(Data for processing begins)

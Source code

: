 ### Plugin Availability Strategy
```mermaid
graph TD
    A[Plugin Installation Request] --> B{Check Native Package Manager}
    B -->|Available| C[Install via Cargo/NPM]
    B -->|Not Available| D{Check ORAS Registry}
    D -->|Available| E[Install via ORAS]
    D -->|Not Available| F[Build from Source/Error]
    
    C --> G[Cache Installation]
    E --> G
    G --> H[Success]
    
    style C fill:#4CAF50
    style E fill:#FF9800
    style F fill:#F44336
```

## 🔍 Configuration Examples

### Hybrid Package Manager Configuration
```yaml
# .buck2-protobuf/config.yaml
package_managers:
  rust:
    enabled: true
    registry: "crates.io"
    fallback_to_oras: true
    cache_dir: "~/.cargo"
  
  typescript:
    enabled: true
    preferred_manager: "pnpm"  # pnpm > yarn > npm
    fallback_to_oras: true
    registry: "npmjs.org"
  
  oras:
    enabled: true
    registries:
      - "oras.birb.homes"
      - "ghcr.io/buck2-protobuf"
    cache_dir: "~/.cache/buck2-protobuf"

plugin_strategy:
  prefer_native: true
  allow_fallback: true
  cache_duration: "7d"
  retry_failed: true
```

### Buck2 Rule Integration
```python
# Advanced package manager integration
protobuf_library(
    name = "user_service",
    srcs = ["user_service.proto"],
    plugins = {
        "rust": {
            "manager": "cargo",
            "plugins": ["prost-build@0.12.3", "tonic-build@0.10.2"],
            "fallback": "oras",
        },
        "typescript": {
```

(Data for processing ends)

→ Problem statement
Each line from the top of the records through the one with "## 🔍 Configuration Examples" should be returned exactly. Leave out everything else.

→ Answer to this problem
Source code

: ### Plugin Availability Strategy
```mermaid
graph TD
    A[Plugin Installation Request] --> B{Check Native Package Manager}
    B -->|Available| C[Install via Cargo/NPM]
    B -->|Not Available| D{Check ORAS Registry}
    D -->|Available| E[Install via ORAS]
    D -->|Not Available| F[Build from Source/Error]
    
    C --> G[Cache Installation]
    E --> G
    G --> H[Success]
    
    style C fill:#4CAF50
    style E fill:#FF9800
    style F fill:#F44336
```

## 🔍 Configuration Examples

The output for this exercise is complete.